[TASK DESCRIPTION]: With both ends included, repeat exactly the lines of the entries below from the one containing "1 的键是有区别的。此外，看看当试图获取 userId" down to the one containing "true 或 false。", and no others.
Start of Block
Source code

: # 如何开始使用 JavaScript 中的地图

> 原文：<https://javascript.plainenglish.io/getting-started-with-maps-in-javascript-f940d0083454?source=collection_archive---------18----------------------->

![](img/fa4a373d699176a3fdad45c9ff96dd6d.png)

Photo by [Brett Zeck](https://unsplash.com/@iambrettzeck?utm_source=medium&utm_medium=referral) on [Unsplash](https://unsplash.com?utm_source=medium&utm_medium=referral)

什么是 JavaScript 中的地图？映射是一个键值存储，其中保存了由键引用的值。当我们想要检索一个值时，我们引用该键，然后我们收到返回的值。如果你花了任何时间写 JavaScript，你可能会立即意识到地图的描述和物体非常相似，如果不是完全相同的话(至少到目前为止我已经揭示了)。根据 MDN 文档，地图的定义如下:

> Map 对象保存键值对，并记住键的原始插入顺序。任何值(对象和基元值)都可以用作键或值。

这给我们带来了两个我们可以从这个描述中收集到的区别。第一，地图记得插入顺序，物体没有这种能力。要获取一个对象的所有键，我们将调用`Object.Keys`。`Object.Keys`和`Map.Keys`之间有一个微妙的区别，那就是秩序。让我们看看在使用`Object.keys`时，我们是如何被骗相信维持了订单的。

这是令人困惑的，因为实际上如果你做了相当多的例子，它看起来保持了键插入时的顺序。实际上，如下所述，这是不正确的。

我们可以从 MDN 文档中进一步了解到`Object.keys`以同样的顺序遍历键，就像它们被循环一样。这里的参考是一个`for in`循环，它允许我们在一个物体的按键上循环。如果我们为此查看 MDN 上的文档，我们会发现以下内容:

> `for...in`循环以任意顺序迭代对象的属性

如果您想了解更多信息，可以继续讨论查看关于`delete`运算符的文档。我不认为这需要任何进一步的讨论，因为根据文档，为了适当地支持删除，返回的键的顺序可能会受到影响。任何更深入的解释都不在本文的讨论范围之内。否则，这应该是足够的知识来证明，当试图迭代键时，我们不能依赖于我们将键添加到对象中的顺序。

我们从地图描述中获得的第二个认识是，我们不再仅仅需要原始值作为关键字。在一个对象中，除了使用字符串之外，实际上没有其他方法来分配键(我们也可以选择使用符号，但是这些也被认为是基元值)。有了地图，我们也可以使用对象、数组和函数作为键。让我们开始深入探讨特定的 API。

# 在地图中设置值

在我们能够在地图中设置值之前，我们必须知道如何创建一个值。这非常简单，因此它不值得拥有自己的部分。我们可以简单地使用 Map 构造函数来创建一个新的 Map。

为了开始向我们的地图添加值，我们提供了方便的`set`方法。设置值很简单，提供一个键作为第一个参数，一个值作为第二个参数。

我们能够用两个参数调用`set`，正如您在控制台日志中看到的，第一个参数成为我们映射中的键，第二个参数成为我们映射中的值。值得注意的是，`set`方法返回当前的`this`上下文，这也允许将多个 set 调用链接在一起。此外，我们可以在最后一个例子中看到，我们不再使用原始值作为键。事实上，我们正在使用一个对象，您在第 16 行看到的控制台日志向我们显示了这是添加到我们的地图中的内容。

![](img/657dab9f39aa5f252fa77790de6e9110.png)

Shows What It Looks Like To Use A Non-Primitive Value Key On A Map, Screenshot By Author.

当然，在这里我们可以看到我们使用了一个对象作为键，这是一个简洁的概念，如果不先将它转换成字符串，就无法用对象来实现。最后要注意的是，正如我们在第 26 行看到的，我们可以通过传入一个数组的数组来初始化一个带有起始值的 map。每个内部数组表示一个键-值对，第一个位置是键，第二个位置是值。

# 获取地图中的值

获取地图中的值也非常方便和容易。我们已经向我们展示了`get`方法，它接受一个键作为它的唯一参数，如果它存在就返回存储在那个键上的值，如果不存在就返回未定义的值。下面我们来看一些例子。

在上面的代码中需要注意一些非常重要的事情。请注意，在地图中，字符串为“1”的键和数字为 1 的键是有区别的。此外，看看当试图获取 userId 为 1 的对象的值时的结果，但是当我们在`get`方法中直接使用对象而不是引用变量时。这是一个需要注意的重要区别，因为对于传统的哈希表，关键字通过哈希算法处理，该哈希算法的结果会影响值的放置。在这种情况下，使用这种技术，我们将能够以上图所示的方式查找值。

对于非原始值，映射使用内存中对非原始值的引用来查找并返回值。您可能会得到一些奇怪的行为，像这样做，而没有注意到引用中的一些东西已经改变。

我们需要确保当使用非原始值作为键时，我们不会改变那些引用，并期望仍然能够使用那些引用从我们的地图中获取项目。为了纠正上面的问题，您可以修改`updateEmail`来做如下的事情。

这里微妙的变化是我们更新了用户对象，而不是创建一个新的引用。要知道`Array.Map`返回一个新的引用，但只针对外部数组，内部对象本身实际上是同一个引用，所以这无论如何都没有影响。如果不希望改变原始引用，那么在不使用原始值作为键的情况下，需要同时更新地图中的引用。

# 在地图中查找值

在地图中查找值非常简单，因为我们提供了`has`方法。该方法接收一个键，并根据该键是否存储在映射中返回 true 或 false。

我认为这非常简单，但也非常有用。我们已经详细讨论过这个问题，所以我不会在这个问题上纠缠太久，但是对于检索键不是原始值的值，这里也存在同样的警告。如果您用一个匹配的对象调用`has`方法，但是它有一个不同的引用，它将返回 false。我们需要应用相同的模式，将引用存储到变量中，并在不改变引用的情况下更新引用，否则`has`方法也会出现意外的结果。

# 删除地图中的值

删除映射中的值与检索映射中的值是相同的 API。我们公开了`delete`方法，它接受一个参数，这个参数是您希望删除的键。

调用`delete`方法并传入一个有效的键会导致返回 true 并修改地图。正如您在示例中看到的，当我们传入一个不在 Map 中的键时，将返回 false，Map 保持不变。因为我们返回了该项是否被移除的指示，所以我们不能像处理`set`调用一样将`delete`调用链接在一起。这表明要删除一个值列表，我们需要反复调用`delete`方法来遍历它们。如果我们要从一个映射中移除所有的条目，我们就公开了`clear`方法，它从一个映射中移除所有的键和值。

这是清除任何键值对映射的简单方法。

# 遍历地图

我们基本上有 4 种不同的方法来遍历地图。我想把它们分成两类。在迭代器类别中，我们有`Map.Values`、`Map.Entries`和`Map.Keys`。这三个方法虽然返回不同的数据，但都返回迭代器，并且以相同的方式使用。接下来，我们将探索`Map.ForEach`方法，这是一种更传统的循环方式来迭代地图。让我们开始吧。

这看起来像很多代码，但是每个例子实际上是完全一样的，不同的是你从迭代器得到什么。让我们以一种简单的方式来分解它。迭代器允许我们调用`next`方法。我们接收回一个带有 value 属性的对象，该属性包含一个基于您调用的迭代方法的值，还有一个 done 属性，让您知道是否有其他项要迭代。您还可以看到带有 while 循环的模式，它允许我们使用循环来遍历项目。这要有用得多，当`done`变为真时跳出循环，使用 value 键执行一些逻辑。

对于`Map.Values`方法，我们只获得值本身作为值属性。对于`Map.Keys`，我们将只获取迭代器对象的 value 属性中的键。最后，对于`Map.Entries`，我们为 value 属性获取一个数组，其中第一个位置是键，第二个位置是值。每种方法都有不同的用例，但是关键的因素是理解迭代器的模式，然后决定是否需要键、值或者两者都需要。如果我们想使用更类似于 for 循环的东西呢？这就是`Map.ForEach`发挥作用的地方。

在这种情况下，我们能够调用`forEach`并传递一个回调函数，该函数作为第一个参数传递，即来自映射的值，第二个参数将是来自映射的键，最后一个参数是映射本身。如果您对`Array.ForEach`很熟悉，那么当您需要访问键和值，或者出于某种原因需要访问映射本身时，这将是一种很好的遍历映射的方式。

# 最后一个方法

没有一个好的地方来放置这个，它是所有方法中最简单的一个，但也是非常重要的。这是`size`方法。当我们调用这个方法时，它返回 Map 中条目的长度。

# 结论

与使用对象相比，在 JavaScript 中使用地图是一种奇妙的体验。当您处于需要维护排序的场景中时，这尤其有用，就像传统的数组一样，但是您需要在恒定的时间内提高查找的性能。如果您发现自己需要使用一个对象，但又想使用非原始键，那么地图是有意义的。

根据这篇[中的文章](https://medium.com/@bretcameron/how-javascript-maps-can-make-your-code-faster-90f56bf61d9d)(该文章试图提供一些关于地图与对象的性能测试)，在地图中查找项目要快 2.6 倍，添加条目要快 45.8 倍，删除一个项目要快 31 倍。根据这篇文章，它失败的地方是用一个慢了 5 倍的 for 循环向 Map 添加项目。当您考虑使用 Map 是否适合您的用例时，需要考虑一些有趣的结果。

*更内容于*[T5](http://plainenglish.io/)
End of Block
[EXERCISE RESULT]:
在上面的代码中需要注意一些非常重要的事情。请注意，在地图中，字符串为“1”的键和数字为 1 的键是有区别的。此外，看看当试图获取 userId 为 1 的对象的值时的结果，但是当我们在`get`方法中直接使用对象而不是引用变量时。这是一个需要注意的重要区别，因为对于传统的哈希表，关键字通过哈希算法处理，该哈希算法的结果会影响值的放置。在这种情况下，使用这种技术，我们将能够以上图所示的方式查找值。

对于非原始值，映射使用内存中对非原始值的引用来查找并返回值。您可能会得到一些奇怪的行为，像这样做，而没有注意到引用中的一些东西已经改变。

我们需要确保当使用非原始值作为键时，我们不会改变那些引用，并期望仍然能够使用那些引用从我们的地图中获取项目。为了纠正上面的问题，您可以修改`updateEmail`来做如下的事情。

这里微妙的变化是我们更新了用户对象，而不是创建一个新的引用。要知道`Array.Map`返回一个新的引用，但只针对外部数组，内部对象本身实际上是同一个引用，所以这无论如何都没有影响。如果不希望改变原始引用，那么在不使用原始值作为键的情况下，需要同时更新地图中的引用。

# 在地图中查找值

在地图中查找值非常简单，因为我们提供了`has`方法。该方法接收一个键，并根据该键是否存储在映射中返回 true 或 false。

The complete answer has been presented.